Book Review – Tree Soldier by J. L. Oakley

treesoldierTree Soldier is a very interesting look at a time (1935) when America was struggling to recover from the depression. I think the whole world was. With unemployment over 25%, not many people could find work. Thus was born the Civilian Conservation Corp (CCC), which both promoted the conservation of our natural resources and put young men to work. Many of these men sent their checks home to support parents, siblings, and anyone in their families.

The men of the CCC built forest roads and bridges, fought forest fires, and planted trees, among other things. They also finished or extended their schooling and were held to strict moral standards.

Tree Soldier is the story of Park Hardesty, a boy who grew into manhood in the CCC. Park is a quiet man with his own ghosts that need laid to rest. And one who catches the eye of Kate Alford, who is trying to convince the CCC there’s a place for women in their ranks.

I’ll admit to a personal interest in this story since it’s set in my home state of Washington. Generally, I’m more focused on the characters than the historical significance of the story. I’m all about the relationships in stories I read and there were a couple places I wanted a bit more on Park and Kate, but even this finishes strong.

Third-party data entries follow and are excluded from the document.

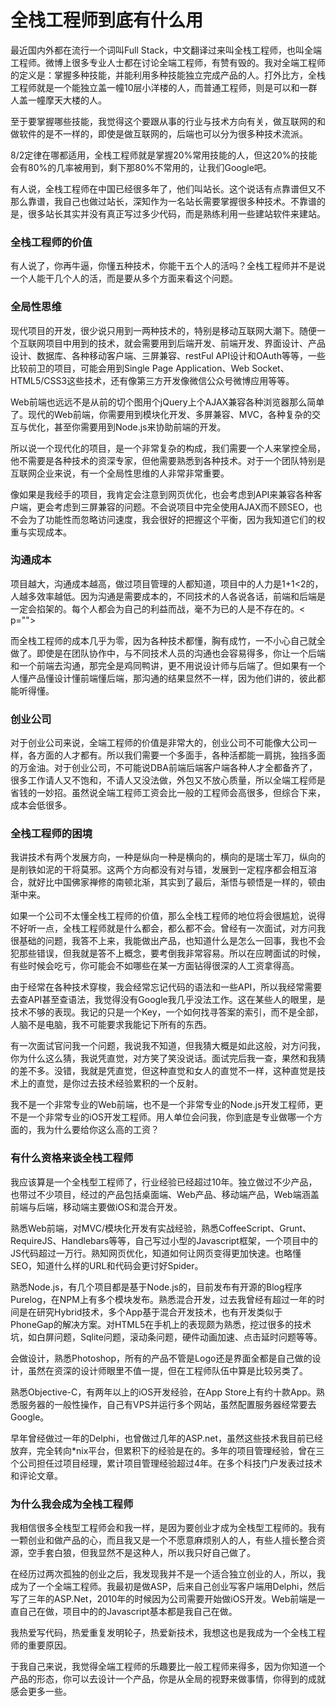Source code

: 全栈工程师到底有什么用
======================

最近国内外都在流行一个词叫Full Stack，中文翻译过来叫全栈工程师，也叫全端工程师。微博上很多专业人士都在讨论全端工程师，有赞有毁的。我对全端工程师的定义是：掌握多种技能，并能利用多种技能独立完成产品的人。打外比方，全栈工程师就是一个能独立盖一幢10层小洋楼的人，而普通工程师，则是可以和一群人盖一幢摩天大楼的人。

至于要掌握哪些技能，我觉得这个要跟从事的行业与技术方向有关，做互联网的和做软件的是不一样的，即使是做互联网的，后端也可以分为很多种技术流派。

8/2定律在哪都适用，全栈工程师就是掌握20%常用技能的人，但这20%的技能会有80%的几率被用到，剩下那80%不常用的，让我们Google吧。

有人说，全栈工程师在中国已经很多年了，他们叫站长。这个说话有点靠谱但又不那么靠谱，我自己也做过站长，深知作为一名站长需要掌握很多种技术。不靠谱的是，很多站长其实并没有真正写过多少代码，而是熟练利用一些建站软件来建站。

### 全栈工程师的价值

有人说了，你再牛逼，你懂五种技术，你能干五个人的活吗？全栈工程师并不是说一个人能干几个人的活，而是要从多个方面来看这个问题。

### 全局性思维

现代项目的开发，很少说只用到一两种技术的，特别是移动互联网大潮下。随便一个互联网项目中用到的技术，就会需要用到后端开发、前端开发、界面设计、产品设计、数据库、各种移动客户端、三屏兼容、restFul API设计和OAuth等等，一些比较前卫的项目，可能会用到Single Page Application、Web Socket、HTML5/CSS3这些技术，还有像第三方开发像微信公众号微博应用等等。

Web前端也远远不是从前的切个图用个jQuery上个AJAX兼容各种浏览器那么简单了。现代的Web前端，你需要用到模块化开发、多屏兼容、MVC，各种复杂的交互与优化，甚至你需要用到Node.js来协助前端的开发。

所以说一个现代化的项目，是一个非常复杂的构成，我们需要一个人来掌控全局，他不需要是各种技术的资深专家，但他需要熟悉到各种技术。对于一个团队特别是互联网企业来说，有一个全局性思维的人非常非常重要。

像如果是我经手的项目，我肯定会注意到网页优化，也会考虑到API来兼容各种客户端，更会考虑到三屏兼容的问题。不会说项目中完全使用AJAX而不顾SEO，也不会为了功能性而忽略访问速度，我会很好的把握这个平衡，因为我知道它们的权重与实现成本。

### 沟通成本

项目越大，沟通成本越高，做过项目管理的人都知道，项目中的人力是1+1<2的，人越多效率越低。因为沟通是需要成本的，不同技术的人各说各话，前端和后端是一定会掐架的。每个人都会为自己的利益而战，毫不为已的人是不存在的。< p="">

而全栈工程师的成本几乎为零，因为各种技术都懂，胸有成竹，一不小心自己就全做了。即使是在团队协作中，与不同技术人员的沟通也会容易得多，你让一个后端和一个前端去沟通，那完全是鸡同鸭讲，更不用说设计师与后端了。但如果有一个人懂产品懂设计懂前端懂后端，那沟通的结果显然不一样，因为他们讲的，彼此都能听得懂。

### 创业公司

对于创业公司来说，全端工程师的价值是非常大的，创业公司不可能像大公司一样，各方面的人才都有。所以我们需要一个多面手，各种活都能一肩挑，独挡多面的万金油。对于创业公司，不可能说DBA前端后端客户端各种人才全都备齐了，很多工作请人又不饱和，不请人又没法做，外包又不放心质量，所以全端工程师是省钱的一妙招。虽然说全端工程师工资会比一般的工程师会高很多，但综合下来，成本会低很多。

### 全栈工程师的困境

我讲技术有两个发展方向，一种是纵向一种是横向的，横向的是瑞士军刀，纵向的是削铁如泥的干将莫邪。这两个方向都没有对与错，发展到一定程序都会相互溶合，就好比中国佛家禅修的南顿北渐，其实到了最后，渐悟与顿悟是一样的，顿由渐中来。

如果一个公司不太懂全栈工程师的价值，那么全栈工程师的地位将会很尴尬，说得不好听一点，全栈工程师就是什么都会，都么都不会。曾经有一次面试，对方问我很基础的问题，我答不上来，我能做出产品，也知道什么是怎么一回事，我也不会犯那些错误，但我就是答不上概念，要考倒我非常容易。所以在应聘面试的时候，有些时候会吃亏，你可能会不如哪些在某一方面钻得很深的人工资拿得高。

由于经常在各种技术穿梭，我会经常忘记代码的语法和一些API，所以我经常需要去查API甚至查语法，我觉得没有Google我几乎没法工作。这在某些人的眼里，是技术不够的表现。我记的只是一个Key，一个如何找寻答案的索引，而不是全部，人脑不是电脑，我不可能要求我能记下所有的东西。

有一次面试官问我一个问题，我说我不知道，但我猜大概是如此这般，对方问我，你为什么这么猜，我说凭直觉，对方笑了笑没说话。面试完后我一查，果然和我猜的差不多。没错，我就是凭直觉，但这种直觉和女人的直觉不一样，这种直觉是技术上的直觉，是你过去技术经验累积的一个反射。

我不是一个非常专业的Web前端，也不是一个非常专业的Node.js开发工程师，更不是一个非常专业的iOS开发工程师。用人单位会问我，你到底是专业做哪一个方面的，我为什么要给你这么高的工资？

### 有什么资格来谈全栈工程师

我应该算是一个全栈型工程师了，行业经验已经超过10年。独立做过不少产品，也带过不少项目，经过的产品包括桌面端、Web产品、移动端产品，Web端涵盖前端与后端，移动端主要做iOS和混合开发。

熟悉Web前端，对MVC/模块化开发有实战经验，熟悉CoffeeScript、Grunt、RequireJS、Handlebars等等，自己写过小型的Javascript框架，一个项目中的JS代码超过一万行。熟知网页优化，知道如何让网页变得更加快速。也略懂SEO，知道什么样的URL和代码会更讨好Spider。

熟悉Node.js，有几个项目都是基于Node.js的，目前发布有开源的Blog程序Purelog，在NPM上有多个模块发布。熟悉混合开发，过去我曾经有超过一年的时间是在研究Hybrid技术，多个App基于混合开发技术，也有开发类似于PhoneGap的解决方案。对HTML5在手机上的表现颇为熟悉，挖过很多的技术坑，如白屏问题，Sqlite问题，滚动条问题，硬件动画加速、点击延时问题等等。

会做设计，熟悉Photoshop，所有的产品不管是Logo还是界面全都是自己做的设计，虽然在资深的设计师眼里不值一提，但在工程师队伍中算是比较另类了。

熟悉Objective-C，有两年以上的iOS开发经验，在App Store上有约十款App。熟悉服务器的一般性操作，自己有VPS并运行多个网站，虽然配置服务器经常要去Google。

早年曾经做过一年的Delphi，也曾做过几年的ASP.net，虽然这些技术我目前已经放弃，完全转向*nix平台，但累积下的经验是在的。多年的项目管理经验，曾在三个公司担任过项目经理，累计项目管理经验超过4年。在多个科技门户发表过技术和评论文章。

### 为什么我会成为全栈工程师

我相信很多全栈型工程师会和我一样，是因为要创业才成为全栈型工程师的。我有一颗创业和做产品的心，而且我又是一个不愿意麻烦别人的人，有些人擅长整合资源，空手套白狼，但我显然不是这种人，所以我只好自己做了。

在经历过两次孤独的创业之后，我发现我并不是一个适合独立创业的人，所以，我成为了一个全端工程师。我最初是做ASP，后来自己创业写客户端用Delphi，然后写了三年的ASP.Net，2010年的时候因为公司需要开始做iOS开发。Web前端是一直自己在做，项目中的的Javascript基本都是我自己在做。

我热爱写代码，热爱重复发明轮子，热爱新技术，我想这也是我成为一个全栈工程师的重要原因。

于我自己来说，我觉得全端工程师的乐趣要比一般工程师来得多，因为你知道一个产品的形态，你可以去设计一个产品，你是从全局的视野来做事情，你得到的成就感会更多一些。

Tree Solder seemed so well-researched and so steeped in history, I felt fully immersed in the time. It actually made me strike up conversations with my parents about that post-depression era and I appreciate that.

I understand there may be a prequel coming out and I’ll be standing in line to pick it up when it does.

Here’s the author’s website if you’d like to read further: Janet Oakley

9 responses to “Book Review – Tree Soldier by J. L. Oakley

  1. I enjoyed Janet Oakley visit to the Tacoma Readers and am not surprised Tree Soldier is so good. My dad was in the CCC’s though he didn’t talk much about it. Now I wished he had.

    • I didn’t know your Dad was in the CCC. It really made men out of boys. And in a good way, with a work ethic and moral code. At least, from what little I know about it, it seems that’s what they tried to do. The story felt very well researched.

  2. Another interesting recommendation, Laurie. I didn’t know about the CCC. I’ve found several new authors from the posts here at OTBF, and will be forever grateful to you for putting me on to Margaret Mallory’s Return of the Highlander series 🙂

    • I so know what you mean about Margaret Mallory’s Highlander series. The first story in that series just came out in audiobook and I had to have it. I love the voice they got to do it. I’ll be walking to her series for quite a while, I think. 🙂

  3. Sounds another great read – I just wish I time to read all the books recommended here – am certainly never short of suggestions. Thanks, Laurie.

  4. I need to read this. My mom’s dad was in the CCC and he fed his family for many years with that work. Awesome that this book exists.